Dans le De oblatione puerorum, Raban écrit : « […] comme si ceux qui professent le service du Christ allaient perdre la liberté et la noblesse de leur race »174. La perte de noblesse de Gottschalk, consacrée par son oblation sans témoins saxons, est l’un des griefs mis en avant par sa parenté. En plus de mobiliser son propre réseau de parenté, ce grief a sans doute permis, comme l’a suggéré M. Gillis, de mobiliser en sa faveur les évêques saxons présents à Mayence. En transférant son argumentaire du côté de la loi saxonne, Gottschalk change la nature du débat. Raban s’agace des réticences des Saxons, peuple vaincu et converti au christianisme après les Francs, à accepter le témoignage de ces derniers quand il en va de leur liberté175. L’abbé se fait le héraut de l’unification légale de l’empire sous la loi de Dieu, qui surpasse en autorité les lois des peuples : le parallèle avec l’argumentaire de l’Adversus legem Gundobadi d’Agobard de Lyon a été fait par Steffen Patzold176. Ce détail aura son importance plus loin.

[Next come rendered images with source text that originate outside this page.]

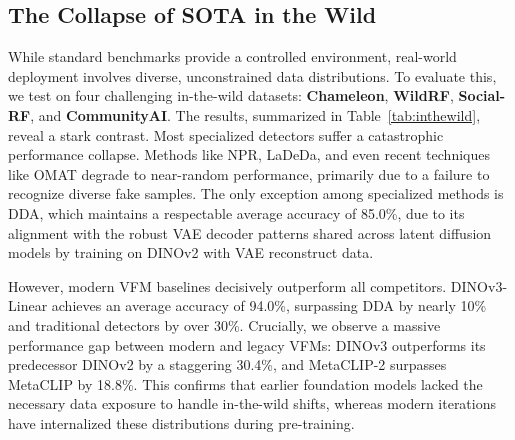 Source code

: \documentclass[sigconf,screen]{acmart}
\theoremstyle{plain}
\theoremstyle{definition}
\theoremstyle{remark}
\begin{document}
\subsection{The Collapse of SOTA in the Wild}
While standard benchmarks provide a controlled environment, real-world deployment involves diverse, unconstrained data distributions. To evaluate this, we test on four challenging in-the-wild datasets: \textbf{Chameleon}, \textbf{WildRF}, \textbf{Social-RF}, and \textbf{CommunityAI}. The results, summarized in Table~\ref{tab:inthewild}, reveal a stark contrast.
Most specialized detectors suffer a catastrophic performance collapse. Methods like NPR, LaDeDa, and even recent techniques like OMAT degrade to near-random performance, primarily due to a failure to recognize diverse fake samples. The only exception among specialized methods is DDA, which maintains a respectable average accuracy of 85.0\%, due to its alignment with the robust VAE decoder patterns shared across latent diffusion models by training on DINOv2 with VAE reconstruct data.

However, modern VFM baselines decisively outperform all competitors. DINOv3-Linear achieves an average accuracy of 94.0\%, surpassing DDA by nearly 10\% and traditional detectors by over 30\%. Crucially, we observe a massive performance gap between modern and legacy VFMs: DINOv3 outperforms its predecessor DINOv2 by a staggering 30.4\%, and MetaCLIP-2 surpasses MetaCLIP by 18.8\%. This confirms that earlier foundation models lacked the necessary data exposure to handle in-the-wild shifts, whereas modern iterations have internalized these distributions during pre-training.
\end{document}
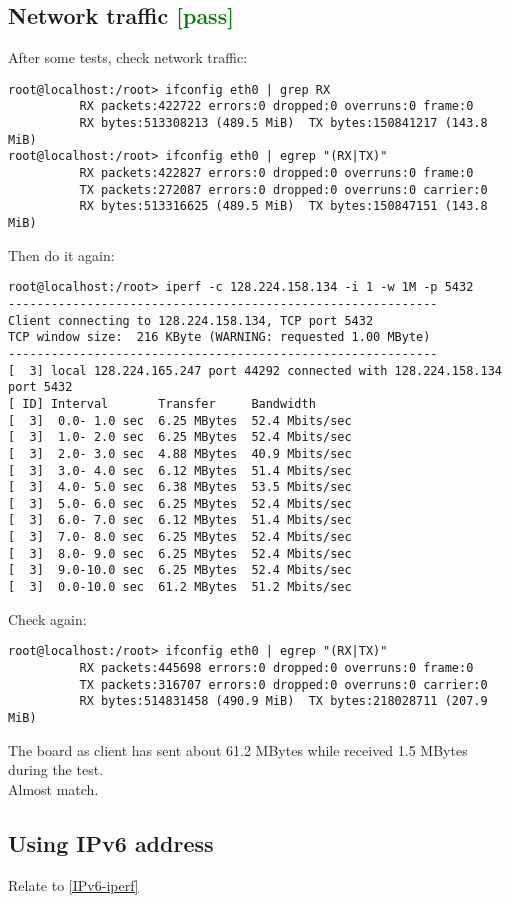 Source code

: \documentclass[a4paper]{report}
\begin{document}
\subsection{Network traffic \textcolor{green}{[pass]}}
After some tests, check network traffic:
\begin{lstlisting}
root@localhost:/root> ifconfig eth0 | grep RX
          RX packets:422722 errors:0 dropped:0 overruns:0 frame:0
          RX bytes:513308213 (489.5 MiB)  TX bytes:150841217 (143.8 MiB)
root@localhost:/root> ifconfig eth0 | egrep "(RX|TX)"
          RX packets:422827 errors:0 dropped:0 overruns:0 frame:0
          TX packets:272087 errors:0 dropped:0 overruns:0 carrier:0
          RX bytes:513316625 (489.5 MiB)  TX bytes:150847151 (143.8 MiB)
\end{lstlisting}
Then do it again:
\begin{lstlisting}
root@localhost:/root> iperf -c 128.224.158.134 -i 1 -w 1M -p 5432
------------------------------------------------------------
Client connecting to 128.224.158.134, TCP port 5432
TCP window size:  216 KByte (WARNING: requested 1.00 MByte)
------------------------------------------------------------
[  3] local 128.224.165.247 port 44292 connected with 128.224.158.134 port 5432
[ ID] Interval       Transfer     Bandwidth
[  3]  0.0- 1.0 sec  6.25 MBytes  52.4 Mbits/sec
[  3]  1.0- 2.0 sec  6.25 MBytes  52.4 Mbits/sec
[  3]  2.0- 3.0 sec  4.88 MBytes  40.9 Mbits/sec
[  3]  3.0- 4.0 sec  6.12 MBytes  51.4 Mbits/sec
[  3]  4.0- 5.0 sec  6.38 MBytes  53.5 Mbits/sec
[  3]  5.0- 6.0 sec  6.25 MBytes  52.4 Mbits/sec
[  3]  6.0- 7.0 sec  6.12 MBytes  51.4 Mbits/sec
[  3]  7.0- 8.0 sec  6.25 MBytes  52.4 Mbits/sec
[  3]  8.0- 9.0 sec  6.25 MBytes  52.4 Mbits/sec
[  3]  9.0-10.0 sec  6.25 MBytes  52.4 Mbits/sec
[  3]  0.0-10.0 sec  61.2 MBytes  51.2 Mbits/sec
\end{lstlisting}
Check again:
\begin{lstlisting}
root@localhost:/root> ifconfig eth0 | egrep "(RX|TX)"
          RX packets:445698 errors:0 dropped:0 overruns:0 frame:0
          TX packets:316707 errors:0 dropped:0 overruns:0 carrier:0
          RX bytes:514831458 (490.9 MiB)  TX bytes:218028711 (207.9 MiB)
\end{lstlisting}
The board as client has sent about 61.2 MBytes while received 1.5 MBytes during the test.\\
Almost match.
\subsection{Using IPv6 address}
Relate to \ref{IPv6-iperf}
\end{document}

172  Ibid., p. 1017‑1020 ; Patzold, « Konflikte » et « Hraban, Gottschalk » ; Gillis, Gottschalk of Orbais, p. 40‑46 et Heresy and Dissent, p. 30-33. 173  Patzold, « Konflikte », p. 153‑155 et 2010, p. 109. 174  PL 107, col. 431 : quasi illi libertatem ac nobilitatem generis sui perdant qui servitium Christi profitentur. 175  Ibid., col. 431‑432. 176  Patzold, « Konflikte », p. 151‑152.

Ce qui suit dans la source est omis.